Thursday, June 4, 2009
Former CIA station chief challenges claims that torture thwarted terror attacks
By Larisa Alexandrovna
Published: June 2, 2009
Two current CIA officers agree
Milton Bearden, a former Central Intelligence Agency Pakistan station chief who served at the agency for three decades, says claims that the Bush administration’s so-called enhanced interrogation techniques saved American lives are likely false.
The retired senior CIA officer also says that the former administration’s repeated assertions that attacks were foiled through torture are hurting US credibility abroad, endangering alliances and aiding the cause of would-be terrorists.

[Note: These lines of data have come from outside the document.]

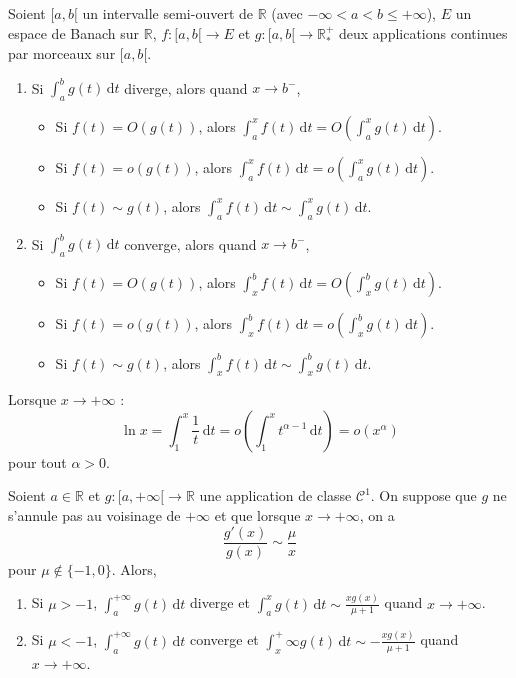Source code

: 	\begin{theorem}
		Soient $[a,b[$ un intervalle semi-ouvert de $\mathbb{R}$ (avec $-\infty < a < b \leq +\infty$), $E$ un espace de Banach sur $\mathbb{R}$, $f : [a,b[ \rightarrow E$ et $g : [a,b[ \rightarrow \mathbb{R}^+_*$ deux applications continues par morceaux sur $[a,b[$.
		\begin{enumerate}[label=(\roman*)]
			\item Si $\int_a^b g(t) \, \mathrm{d}t$ diverge, alors quand $x \rightarrow b^-$,
			\begin{itemize}
				\item Si $f(t) = O(g(t))$, alors $\int_a^x f(t) \, \mathrm{d}t = O\left( \int_a^x g(t) \, \mathrm{d}t \right)$.
				\item Si $f(t) = o(g(t))$, alors $\int_a^x f(t) \, \mathrm{d}t = o\left( \int_a^x g(t) \, \mathrm{d}t \right)$.
				\item Si $f(t) \sim g(t)$, alors $\int_a^x f(t) \, \mathrm{d}t \sim \int_a^x g(t) \, \mathrm{d}t$.
			\end{itemize}
			\item Si $\int_a^b g(t) \, \mathrm{d}t$ converge, alors quand $x \rightarrow b^-$,
			\begin{itemize}
				\item Si $f(t) = O(g(t))$, alors $\int_x^b f(t) \, \mathrm{d}t = O\left( \int_x^b g(t) \, \mathrm{d}t \right)$.
				\item Si $f(t) = o(g(t))$, alors $\int_x^b f(t) \, \mathrm{d}t = o\left( \int_x^b g(t) \, \mathrm{d}t \right)$.
				\item Si $f(t) \sim g(t)$, alors $\int_x^b f(t) \, \mathrm{d}t \sim \int_x^b g(t) \, \mathrm{d}t$.
			\end{itemize}
		\end{enumerate}
	\end{theorem}
	
	\begin{example}
		Lorsque $x \rightarrow +\infty$ :
		\[ \ln x = \int_1^x \frac{1}{t} \, \mathrm{d}t = o \left( \int_1^x t^{\alpha-1} \, \mathrm{d}t \right) = o(x^\alpha) \]
		pour tout $\alpha > 0$.
	\end{example}
	
	\begin{application}
		Soient $a \in \mathbb{R}$ et $g : [a, +\infty[ \rightarrow \mathbb{R}$ une application de classe $\mathcal{C}^1$. On suppose que $g$ ne s'annule pas au voisinage de $+\infty$ et que lorsque $x \rightarrow +\infty$, on a
		\[ \frac{g'(x)}{g(x)} \sim \frac{\mu}{x} \]
		pour $\mu \notin \{ -1, 0 \}$. Alors,
		\begin{enumerate}[label=(\roman*)]
			\item Si $\mu > -1$, $\int_a^{+\infty} g(t) \, \mathrm{d}t$ diverge et $\int_a^x g(t) \, \mathrm{d}t \sim \frac{xg(x)}{\mu + 1}$ quand $x \rightarrow +\infty$.
			\item Si $\mu < -1$, $\int_a^{+\infty} g(t) \, \mathrm{d}t$ converge et $\int_x^+\infty g(t) \, \mathrm{d}t \sim -\frac{xg(x)}{\mu + 1}$ quand $x \rightarrow +\infty$.
		\end{enumerate}
	\end{application}
	
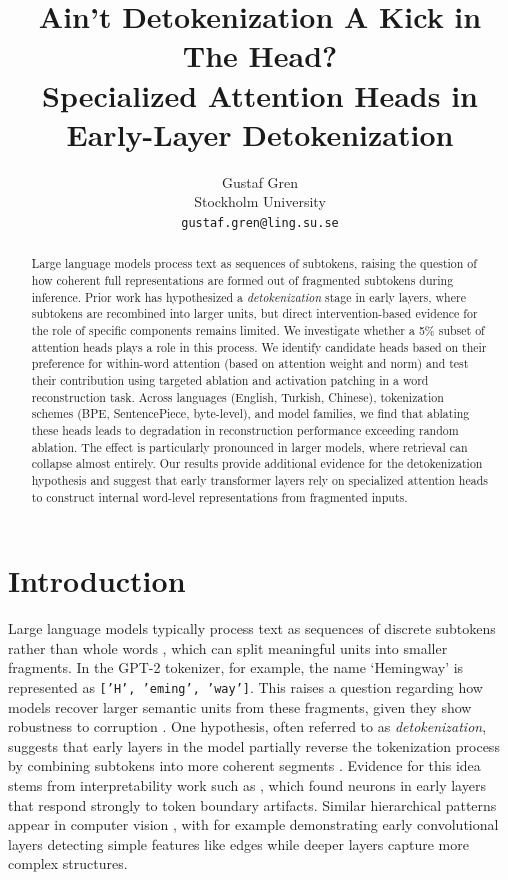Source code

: \documentclass[11pt]{article}
\title{Ain't Detokenization A Kick in The Head? \\ Specialized Attention Heads in Early-Layer Detokenization}
\author{
  Gustaf Gren \\
  Stockholm University \\
  \texttt{gustaf.gren@ling.su.se}
}
\begin{document}
\maketitle

\begin{abstract}
Large language models process text as sequences of subtokens, raising the question of how coherent full representations are formed out of fragmented subtokens during inference. Prior work has hypothesized a \textit{detokenization} stage in early layers, where subtokens are recombined into larger units, but direct intervention-based evidence for the role of specific components remains limited. We investigate whether a 5\% subset of attention heads plays a role in this process. We identify candidate heads based on their preference for within-word attention (based on attention weight and norm) and test their contribution using targeted ablation and activation patching in a word reconstruction task. Across languages (English, Turkish, Chinese), tokenization schemes (BPE, SentencePiece, byte-level), and model families, we find that ablating these heads leads to degradation in reconstruction performance exceeding random ablation. The effect is particularly pronounced in larger models, where retrieval can collapse almost entirely. Our results provide additional evidence for the detokenization hypothesis and suggest that early transformer layers rely on specialized attention heads to construct internal word-level representations from fragmented inputs.
\end{abstract}

\section{Introduction}

Large language models typically process text as sequences of discrete subtokens rather than whole words \citep{mielke2021}, which can split meaningful units into smaller fragments. In the GPT-2 tokenizer, for example, the name `Hemingway' is represented as \texttt{['H',~'eming',~'way']}. This raises a question regarding how models recover larger semantic units from these fragments, given they show robustness to corruption \citep{cao2023}. One hypothesis, often referred to as \textit{detokenization}, suggests that early layers in the model partially reverse the tokenization process by combining subtokens into more coherent segments \citep{kaplan2025,feucht2024}. Evidence for this idea stems from interpretability work such as \citet{elhage2022a}, which found neurons in early layers that respond strongly to token boundary artifacts. Similar hierarchical patterns appear in computer vision \citep{jastrzebski2018}, with for example \citet{zeiler2014} demonstrating early convolutional layers detecting simple features like edges while deeper layers capture more complex structures.
\end{document}
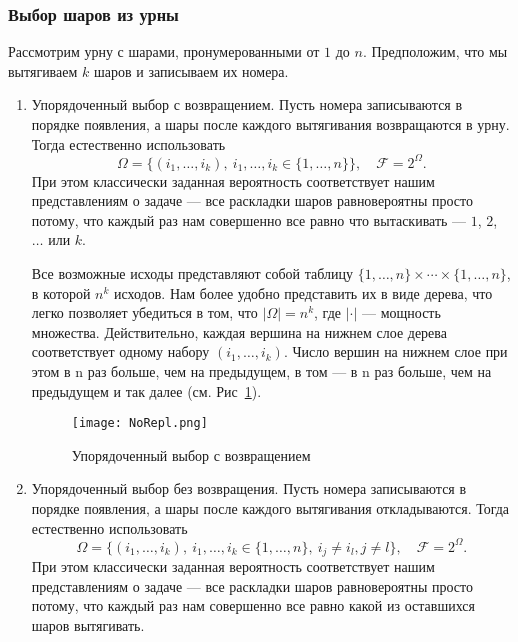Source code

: \documentclass[11 pt,russian]{article}
\begin{document}
\subsubsection{Выбор шаров из урны}
Рассмотрим урну с шарами, пронумерованными от $1$ до $n$. Предположим, что мы вытягиваем $k$ шаров и записываем их номера. \\
\begin{enumerate}
\item Упорядоченный выбор с возвращением. Пусть номера записываются в порядке появления, а шары после каждого вытягивания возвращаются в урну. Тогда естественно использовать 
$$
\Omega = \{(i_1,\dotsc,i_k),\ i_1,\dotsc,i_k\in \{1,\dotsc,n\}\},\quad \mathcal{F} = 2^{\Omega}.
$$
При этом классически заданная вероятность соответствует нашим представлениям о задаче --- все раскладки шаров равновероятны просто потому, что каждый раз нам совершенно все равно что вытаскивать --- $1$, $2$, $\dotsc$ или $k$. 

Все возможные исходы представляют собой таблицу $\{1,\dotsc,n\}\times \dotsm \times \{1,\dotsc,n\}$, в которой $n^k$ исходов. Нам более удобно представить их в виде дерева, что легко позволяет убедиться в том, что $|\Omega| = n^k$, где $|\cdot|$ --- мощность множества. Действительно, каждая вершина на нижнем слое дерева соответствует одному набору $(i_1,\dotsc,i_k)$. Число вершин на нижнем слое при этом в n раз больше, чем на предыдущем, в том --- в n раз больше, чем на предыдущем и так далее (см. Рис~\ref{NoRepl}).
\begin{figure}[h!]
\caption{Упорядоченный выбор с возвращением}
\label{NoRepl}
   \begin{center}
   \texttt{[image: NoRepl.png]}
   \end{center}
\end{figure}
\item Упорядоченный выбор без возвращения. Пусть номера записываются в порядке появления, а шары после каждого вытягивания откладываются. Тогда естественно использовать
$$
\Omega = \{(i_1,\dotsc,i_k),\ i_1,\dotsc,i_k\in \{1,\dotsc,n\},\ i_j\neq i_l, j\neq l\},\quad \mathcal{F} = 2^{\Omega}.
$$
При этом классически заданная вероятность соответствует нашим представлениям о задаче --- все раскладки шаров равновероятны просто потому, что каждый раз нам совершенно все равно какой из оставшихся шаров вытягивать.


\end{enumerate}
\end{document}
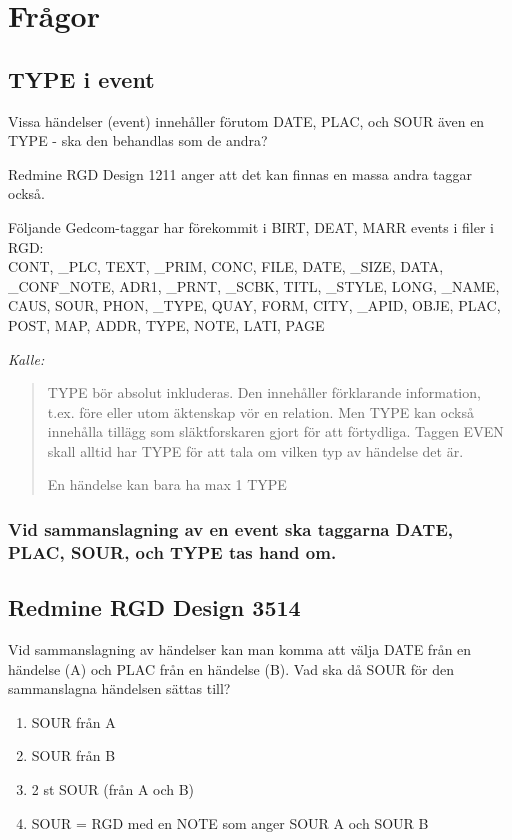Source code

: \documentclass[swedish,11pt]{article}
\begin{document}
\section{Frågor}
\subsection{TYPE i event}
Vissa händelser (event) innehåller förutom DATE, PLAC, och SOUR även en TYPE
- ska den behandlas som de andra?

Redmine RGD Design 1211 anger att det kan finnas en massa andra taggar också.

Följande Gedcom-taggar har förekommit i BIRT, DEAT, MARR events i filer i RGD:\\
CONT,
\_PLC,
TEXT,
\_PRIM,
CONC,
FILE,
DATE,
\_SIZE,
DATA,
\_CONF\_NOTE,
ADR1,
\_PRNT,
\_SCBK,
TITL,
\_STYLE,
LONG,
\_NAME,
CAUS,
SOUR,
PHON,
\_TYPE,
QUAY,
FORM,
CITY,
\_APID,
OBJE,
PLAC,
POST,
MAP,
ADDR,
TYPE,
NOTE,
LATI,
PAGE

{\it Kalle:}
\begin{quotation}
  \label{type}
TYPE bör absolut inkluderas. Den innehåller förklarande information, t.ex. före eller utom äktenskap vör en relation. Men TYPE kan också innehålla tillägg som släktforskaren gjort för att förtydliga.
Taggen EVEN skall alltid har TYPE för att tala om vilken typ av händelse det är.

En händelse kan bara ha max 1 TYPE
\end{quotation}

\subsubsection{Vid sammanslagning av en event ska taggarna DATE, PLAC, SOUR, och TYPE tas hand om.}

\subsection{Redmine RGD Design 3514}

Vid sammanslagning av händelser kan man komma att välja DATE från en händelse (A)
och PLAC från en händelse (B). Vad ska då SOUR för den sammanslagna händelsen sättas till?
\begin{enumerate}
\item SOUR från A
\item SOUR från B
\item 2 st SOUR (från A och B)
\item SOUR = RGD med en NOTE som anger SOUR A och SOUR B
\end{enumerate}
\end{document}
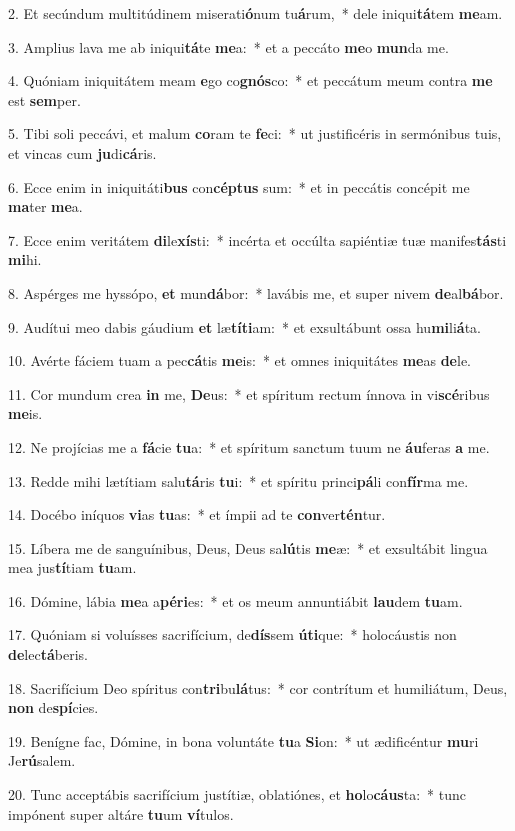 2. Et secúndum multitúdinem miserati\textbf{ó}num tu\textbf{á}rum,~*  dele iniqui\textbf{tá}tem \textbf{me}am.\

3. Amplius lava me ab iniqui\textbf{tá}te \textbf{me}a:~*  et a peccáto \textbf{me}o \textbf{mun}da me.\

4. Quóniam iniquitátem meam \textbf{e}go co\textbf{gnós}co:~*  et peccátum meum contra \textbf{me} est \textbf{sem}per.\

5. Tibi soli peccávi, et malum \textbf{co}ram te \textbf{fe}ci:~*  ut justificéris in sermónibus tuis, et vincas cum \textbf{ju}di\textbf{cá}ris.\

6. Ecce enim in iniquitáti\textbf{bus} con\textbf{cép}\textbf{tus} sum:~*  et in peccátis concépit me \textbf{ma}ter \textbf{me}a.\

7. Ecce enim veritátem \textbf{di}le\textbf{xís}ti:~*  incérta et occúlta sapiéntiæ tuæ manifes\textbf{tás}ti \textbf{mi}hi.\

8. Aspérges me hyssópo, \textbf{et} mun\textbf{dá}bor:~*  lavábis me, et super nivem \textbf{de}al\textbf{bá}bor.\

9. Audítui meo dabis gáudium \textbf{et} læ\textbf{tí}\textbf{ti}am:~*  et exsultábunt ossa hu\textbf{mi}li\textbf{á}ta.\

10. Avérte fáciem tuam a pec\textbf{cá}tis \textbf{me}is:~*  et omnes iniquitátes \textbf{me}as \textbf{de}le.\

11. Cor mundum crea \textbf{in} me, \textbf{De}us:~*  et spíritum rectum ínnova in vi\textbf{scé}ribus \textbf{me}is.\

12. Ne projícias me a \textbf{fá}cie \textbf{tu}a:~*  et spíritum sanctum tuum ne \textbf{áu}feras \textbf{a} me.\

13. Redde mihi lætítiam salu\textbf{tá}ris \textbf{tu}i:~*  et spíritu princi\textbf{pá}li con\textbf{fír}ma me.\

14. Docébo iníquos \textbf{vi}as \textbf{tu}as:~*  et ímpii ad te \textbf{con}ver\textbf{tén}tur.\

15. Líbera me de sanguínibus, Deus, Deus sa\textbf{lú}tis \textbf{me}æ:~*  et exsultábit lingua mea jus\textbf{tí}tiam \textbf{tu}am.\

16. Dómine, lábia \textbf{me}a a\textbf{pé}\textbf{ri}es:~*  et os meum annuntiábit \textbf{lau}dem \textbf{tu}am.\

17. Quóniam si voluísses sacrifícium, de\textbf{dís}sem \textbf{ú}\textbf{ti}que:~*  holocáustis non \textbf{de}lec\textbf{tá}beris.\

18. Sacrifícium Deo spíritus con\textbf{tri}bu\textbf{lá}tus:~*  cor contrítum et humiliátum, Deus, \textbf{non} de\textbf{spí}cies.\

19. Benígne fac, Dómine, in bona voluntáte \textbf{tu}a \textbf{Si}on:~*  ut ædificéntur \textbf{mu}ri Je\textbf{rú}salem.\

20. Tunc acceptábis sacrifícium justítiæ, oblatiónes, et \textbf{ho}lo\textbf{cáus}ta:~*  tunc impónent super altáre \textbf{tu}um \textbf{ví}tulos.\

Bearden, who formerly headed the CIA's Soviet/East European Division and served as station chief in Pakistan, Nigeria and Sudan, was a key figure in the funding and training of the mujahedeen in Afghanistan during the Soviet occupation. He retired in 1994 but says he has communicated with contacts who agree they've heard of no evidence to support Bush officials’ claims.
If the Bush administration had proof of a plot stopped by enhanced interrogation, they would have produced it, Bearden says. “I cannot imagine that the system would not have leaked such a story,” he insists. “It would have been leaked in a New York minute.”
Former President George W. Bush and Vice President Dick Cheney publicly defended their harsh interrogation approach last month. However, the techniques approved by Bush administration lawyers in 2002 appear to be prohibited by both the Geneva Conventions and the United Nations Convention against Torture, to which the US is a signatory.
Bearden is intimately familiar with the countries that some of the most prominent terror suspects have hailed from. He dismisses many of the alleged terror plots which have been made public.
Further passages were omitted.